Et puis, comme à son habitude, le duo fait évoluer peu à peu son style, en y intégrant de nouveaux éléments. La deuxième partie de "L'œuf du Serpent" va ainsi intégrer des ingrédients que l'on pourra qualifier de "World", et notamment des intonations vocales aux accents venus à la fois de Bulgarie, mais également des steppes asiatiques, avec un chant soutenu par un bourdon "frottant" caractéristique, (Chant of the Paladin, Echolalia). Et loin de s'arrêter à ces seuls éléments, Dead Can Dance expérimente également du côté de l'instrumentation, et plus particulièrement au niveau rythmique, avec un remarquable travail sur les percussions (Mother Tongue, que Philippe Découfflé reprendra en 1992 pour la cérémonie d'ouverture des J.O. d'Albertville, faisant évoluer des patineurs à rollers fantastiques sur ces incroyables contretemps).

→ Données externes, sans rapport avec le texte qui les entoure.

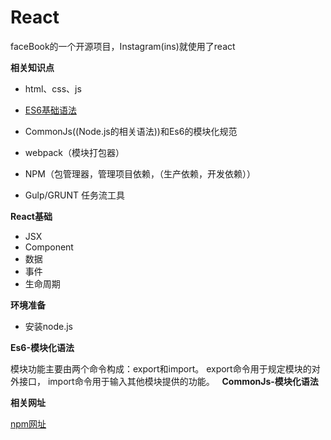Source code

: React
========

faceBook的一个开源项目，Instagram(ins)就使用了react

**相关知识点**

* html、css、js

* [ES6基础语法](https://github.com/flyskier/StudyNotes/tree/master/Js/ECMAScript6)

* CommonJs((Node.js的相关语法))和Es6的模块化规范

* webpack（模块打包器）

* NPM（包管理器，管理项目依赖，（生产依赖，开发依赖））

* Gulp/GRUNT 任务流工具

**React基础**

* JSX
* Component
* 数据
* 事件
* 生命周期

**环境准备** 

* 安装node.js

**Es6-模块化语法**

  模块功能主要由两个命令构成：export和import。
  export命令用于规定模块的对外接口，
  import命令用于输入其他模块提供的功能。
  
**CommonJs-模块化语法**



**相关网址**

[npm网址](https://www.npmjs.com/)





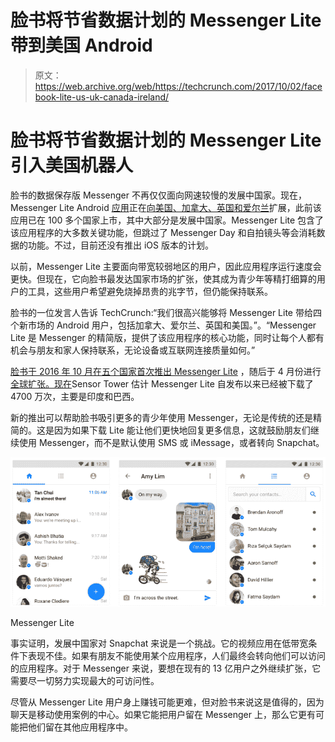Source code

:# 脸书将节省数据计划的 Messenger Lite 带到美国 Android 

> 原文：<https://web.archive.org/web/https://techcrunch.com/2017/10/02/facebook-lite-us-uk-canada-ireland/>

# 脸书将节省数据计划的 Messenger Lite 引入美国机器人

脸书的数据保存版 Messenger 不再仅仅面向网速较慢的发展中国家。现在，Messenger Lite Android [应用](https://web.archive.org/web/20221205213719/https://newsroom.fb.com/news/2016/10/empowering-the-world-to-stay-connected-introducing-messenger-lite/)正在[向美国、加拿大、英国和爱尔兰](https://web.archive.org/web/20221205213719/https://play.google.com/store/apps/details?id=com.facebook.mlite&hl=en)扩展，此前该应用已在 100 多个国家上市，其中大部分是发展中国家。Messenger Lite 包含了该应用程序的大多数关键功能，但跳过了 Messenger Day 和自拍镜头等会消耗数据的功能。不过，目前还没有推出 iOS 版本的计划。

以前，Messenger Lite 主要面向带宽较弱地区的用户，因此应用程序运行速度会更快。但现在，它向脸书最发达国家市场的扩张，使其成为青少年等精打细算的用户的工具，这些用户希望避免烧掉昂贵的兆字节，但仍能保持联系。

脸书的一位发言人告诉 TechCrunch:“我们很高兴能够将 Messenger Lite 带给四个新市场的 Android 用户，包括加拿大、爱尔兰、英国和美国。”。“Messenger Lite 是 Messenger 的精简版，提供了该应用程序的核心功能，同时让每个人都有机会与朋友和家人保持联系，无论设备或互联网连接质量如何。”

[脸书于 2016 年 10 月在五个国家首次推出 Messenger Lite](https://web.archive.org/web/20221205213719/https://beta.techcrunch.com/2016/10/03/facebook-launches-pared-back-android-chat-app-to-keep-growing-its-messaging-empire/) ，随后于 4 月份进行[全球扩张。现在](https://web.archive.org/web/20221205213719/https://beta.techcrunch.com/2017/04/27/facebook-sidesteps-snapchat-by-launching-messenger-lite-in-150-more-countries/)Sensor Tower 估计 Messenger Lite 自发布以来已经被下载了 4700 万次，主要是印度和巴西。

新的推出可以帮助脸书吸引更多的青少年使用 Messenger，无论是传统的还是精简的。这是因为如果下载 Lite 能让他们更快地回复更多信息，这就鼓励朋友们继续使用 Messenger，而不是默认使用 SMS 或 iMessage，或者转向 Snapchat。

![](img/37a3c92bebfb4cde49f4a75ed771f552.png)

Messenger Lite

事实证明，发展中国家对 Snapchat 来说是一个挑战。它的视频应用在低带宽条件下表现不佳。如果有朋友不能使用某个应用程序，人们最终会转向他们可以访问的应用程序。对于 Messenger 来说，要想在现有的 13 亿用户之外继续扩张，它需要尽一切努力实现最大的可访问性。

尽管从 Messenger Lite 用户身上赚钱可能更难，但对脸书来说这是值得的，因为聊天是移动使用案例的中心。如果它能把用户留在 Messenger 上，那么它更有可能把他们留在其他应用程序中。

Et même si Ulysses vient clôturer l'album de manière plus "classique" (pour le groupe s'entend), la porte reste largement ouverte à d'autres expérimentations à venir.
Moins lumineux que son prédécesseur, et donc d'accès plus ardu, The Serpent's Egg marque une sorte de respiration dans l'œuvre de Dead Can Dance, coincé entre un côté mystique très abouti et la recherche d'autres voies musicales… Il reste néanmoins tout aussi indispensable pour appréhender l'œuvre de Lisa Gerrard et Brendan Perry dans sa globalité.